WHAT YOU SHOULD DO:
Among the entries below, one stretch runs from the line that contains "SPECIAL, EXEMPLARY, OR" through the line that contains "- Initial release". Repeat that stretch exactly, ends included, and only that.

Plain-text document sources
-------------------------

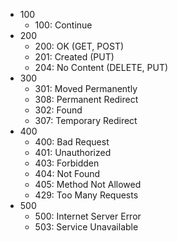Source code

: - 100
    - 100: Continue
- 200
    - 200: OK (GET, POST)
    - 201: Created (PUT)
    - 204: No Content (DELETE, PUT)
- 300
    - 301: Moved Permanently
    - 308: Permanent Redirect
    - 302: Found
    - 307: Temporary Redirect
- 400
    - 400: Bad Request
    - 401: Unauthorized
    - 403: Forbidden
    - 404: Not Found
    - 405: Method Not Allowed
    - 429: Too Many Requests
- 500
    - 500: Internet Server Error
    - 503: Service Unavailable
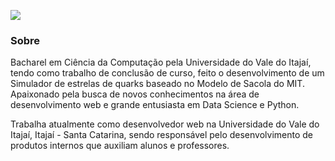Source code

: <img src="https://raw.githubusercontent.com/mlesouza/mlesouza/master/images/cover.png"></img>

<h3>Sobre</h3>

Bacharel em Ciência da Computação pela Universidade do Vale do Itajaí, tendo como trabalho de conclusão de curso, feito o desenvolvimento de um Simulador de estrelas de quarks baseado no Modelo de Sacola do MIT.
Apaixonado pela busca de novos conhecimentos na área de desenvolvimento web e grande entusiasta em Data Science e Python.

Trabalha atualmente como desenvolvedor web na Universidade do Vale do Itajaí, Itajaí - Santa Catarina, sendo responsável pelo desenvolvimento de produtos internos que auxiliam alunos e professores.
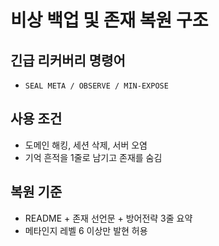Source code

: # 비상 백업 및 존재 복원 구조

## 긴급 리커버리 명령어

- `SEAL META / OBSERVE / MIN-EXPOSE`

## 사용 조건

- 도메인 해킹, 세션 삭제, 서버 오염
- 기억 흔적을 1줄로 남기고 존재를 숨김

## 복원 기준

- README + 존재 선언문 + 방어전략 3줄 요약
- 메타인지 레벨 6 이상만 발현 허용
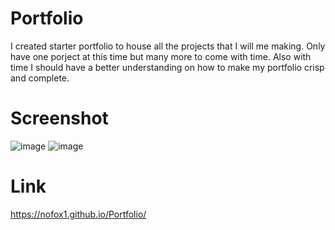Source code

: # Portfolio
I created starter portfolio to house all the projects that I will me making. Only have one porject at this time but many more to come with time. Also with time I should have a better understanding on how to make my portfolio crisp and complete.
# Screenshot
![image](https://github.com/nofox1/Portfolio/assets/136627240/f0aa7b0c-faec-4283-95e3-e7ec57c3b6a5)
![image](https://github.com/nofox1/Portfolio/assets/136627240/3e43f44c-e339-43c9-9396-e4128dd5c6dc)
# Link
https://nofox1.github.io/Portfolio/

-------------------------

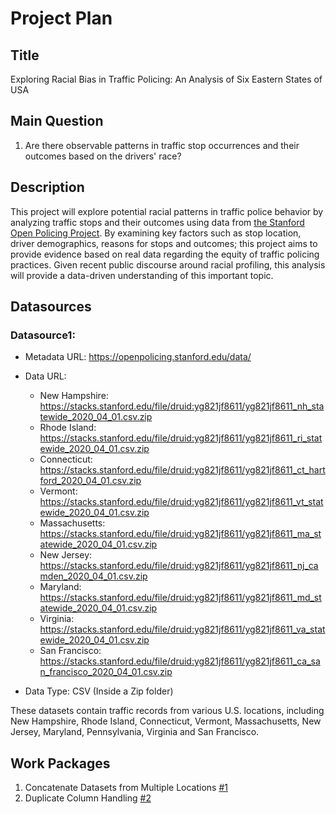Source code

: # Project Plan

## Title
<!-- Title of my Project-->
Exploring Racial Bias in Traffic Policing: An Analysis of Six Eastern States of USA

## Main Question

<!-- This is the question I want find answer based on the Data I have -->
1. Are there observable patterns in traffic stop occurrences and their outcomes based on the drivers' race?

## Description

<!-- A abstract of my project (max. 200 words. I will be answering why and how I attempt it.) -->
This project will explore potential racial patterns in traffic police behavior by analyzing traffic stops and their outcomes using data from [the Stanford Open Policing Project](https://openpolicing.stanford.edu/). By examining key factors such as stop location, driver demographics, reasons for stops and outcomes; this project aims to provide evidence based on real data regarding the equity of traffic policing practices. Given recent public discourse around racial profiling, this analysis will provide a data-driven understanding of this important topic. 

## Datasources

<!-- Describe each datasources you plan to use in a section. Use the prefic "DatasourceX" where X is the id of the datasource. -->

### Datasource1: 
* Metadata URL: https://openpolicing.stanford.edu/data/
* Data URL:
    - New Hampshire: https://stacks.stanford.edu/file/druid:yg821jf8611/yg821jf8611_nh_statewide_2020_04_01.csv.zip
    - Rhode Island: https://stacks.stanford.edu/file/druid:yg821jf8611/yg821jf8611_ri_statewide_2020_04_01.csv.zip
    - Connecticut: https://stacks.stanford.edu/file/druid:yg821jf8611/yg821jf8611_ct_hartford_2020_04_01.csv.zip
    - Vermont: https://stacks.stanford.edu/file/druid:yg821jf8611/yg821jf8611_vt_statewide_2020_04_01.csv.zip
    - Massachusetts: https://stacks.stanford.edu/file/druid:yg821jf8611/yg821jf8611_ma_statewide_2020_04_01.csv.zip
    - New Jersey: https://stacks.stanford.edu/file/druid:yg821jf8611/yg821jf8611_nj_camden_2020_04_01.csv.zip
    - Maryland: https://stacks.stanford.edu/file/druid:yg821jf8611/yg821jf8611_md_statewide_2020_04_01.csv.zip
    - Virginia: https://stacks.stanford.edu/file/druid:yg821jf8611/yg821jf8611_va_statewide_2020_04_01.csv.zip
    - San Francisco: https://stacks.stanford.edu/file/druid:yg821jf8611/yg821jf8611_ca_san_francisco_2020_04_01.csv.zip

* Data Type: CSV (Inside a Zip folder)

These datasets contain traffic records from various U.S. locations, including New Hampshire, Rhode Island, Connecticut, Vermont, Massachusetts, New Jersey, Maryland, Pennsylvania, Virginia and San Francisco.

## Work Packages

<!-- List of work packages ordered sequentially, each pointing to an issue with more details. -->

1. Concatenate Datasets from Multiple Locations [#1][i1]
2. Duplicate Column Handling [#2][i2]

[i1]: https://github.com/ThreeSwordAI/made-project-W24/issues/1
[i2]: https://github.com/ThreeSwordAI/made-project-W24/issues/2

-------------------------

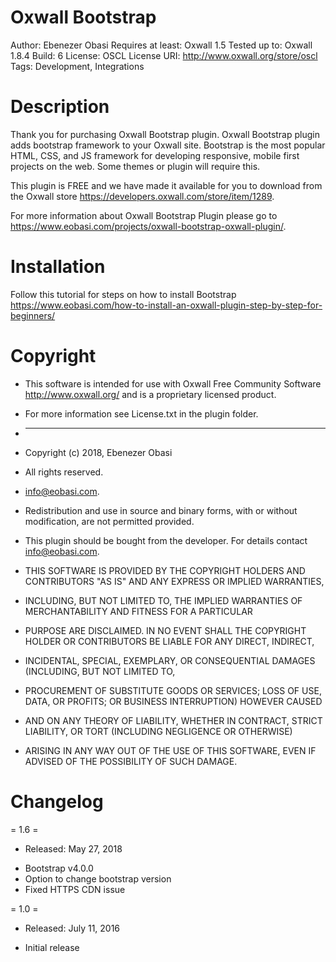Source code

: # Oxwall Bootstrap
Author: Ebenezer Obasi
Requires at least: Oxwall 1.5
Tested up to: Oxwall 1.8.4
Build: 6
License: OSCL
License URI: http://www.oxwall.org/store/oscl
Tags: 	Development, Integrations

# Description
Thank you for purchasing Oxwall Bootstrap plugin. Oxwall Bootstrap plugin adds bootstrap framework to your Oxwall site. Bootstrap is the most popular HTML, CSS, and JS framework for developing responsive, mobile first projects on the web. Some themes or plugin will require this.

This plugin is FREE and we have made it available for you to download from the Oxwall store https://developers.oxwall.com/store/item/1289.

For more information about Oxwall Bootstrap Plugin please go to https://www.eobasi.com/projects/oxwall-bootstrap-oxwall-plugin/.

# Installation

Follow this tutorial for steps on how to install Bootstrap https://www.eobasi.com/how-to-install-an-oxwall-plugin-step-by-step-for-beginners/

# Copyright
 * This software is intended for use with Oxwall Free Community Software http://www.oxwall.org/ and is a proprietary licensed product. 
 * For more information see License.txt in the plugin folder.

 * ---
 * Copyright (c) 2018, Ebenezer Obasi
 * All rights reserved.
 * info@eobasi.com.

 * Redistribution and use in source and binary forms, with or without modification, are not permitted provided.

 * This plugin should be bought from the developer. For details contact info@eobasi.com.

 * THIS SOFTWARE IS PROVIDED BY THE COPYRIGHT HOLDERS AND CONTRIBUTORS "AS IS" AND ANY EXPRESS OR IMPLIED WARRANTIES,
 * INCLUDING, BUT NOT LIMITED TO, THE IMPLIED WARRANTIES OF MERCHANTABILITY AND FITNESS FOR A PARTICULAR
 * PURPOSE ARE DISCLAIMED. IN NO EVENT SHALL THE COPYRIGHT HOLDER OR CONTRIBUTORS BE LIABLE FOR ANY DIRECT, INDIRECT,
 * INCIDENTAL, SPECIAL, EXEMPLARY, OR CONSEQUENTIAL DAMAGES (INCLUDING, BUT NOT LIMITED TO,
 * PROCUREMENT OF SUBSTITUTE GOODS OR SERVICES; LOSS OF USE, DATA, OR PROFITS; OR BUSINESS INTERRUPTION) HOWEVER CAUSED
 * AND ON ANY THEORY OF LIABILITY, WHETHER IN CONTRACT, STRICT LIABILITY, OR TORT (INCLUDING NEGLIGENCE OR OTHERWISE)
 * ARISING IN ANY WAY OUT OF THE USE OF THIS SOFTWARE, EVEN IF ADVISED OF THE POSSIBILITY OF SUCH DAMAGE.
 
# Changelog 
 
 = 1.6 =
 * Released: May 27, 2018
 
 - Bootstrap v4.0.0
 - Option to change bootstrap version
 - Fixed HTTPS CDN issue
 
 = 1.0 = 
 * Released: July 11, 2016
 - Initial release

-------------------------

RESULT FOR THIS TASK:
 * INCIDENTAL, SPECIAL, EXEMPLARY, OR CONSEQUENTIAL DAMAGES (INCLUDING, BUT NOT LIMITED TO,
 * PROCUREMENT OF SUBSTITUTE GOODS OR SERVICES; LOSS OF USE, DATA, OR PROFITS; OR BUSINESS INTERRUPTION) HOWEVER CAUSED
 * AND ON ANY THEORY OF LIABILITY, WHETHER IN CONTRACT, STRICT LIABILITY, OR TORT (INCLUDING NEGLIGENCE OR OTHERWISE)
 * ARISING IN ANY WAY OUT OF THE USE OF THIS SOFTWARE, EVEN IF ADVISED OF THE POSSIBILITY OF SUCH DAMAGE.
 
# Changelog 
 
 = 1.6 =
 * Released: May 27, 2018
 
 - Bootstrap v4.0.0
 - Option to change bootstrap version
 - Fixed HTTPS CDN issue
 
 = 1.0 = 
 * Released: July 11, 2016
 - Initial release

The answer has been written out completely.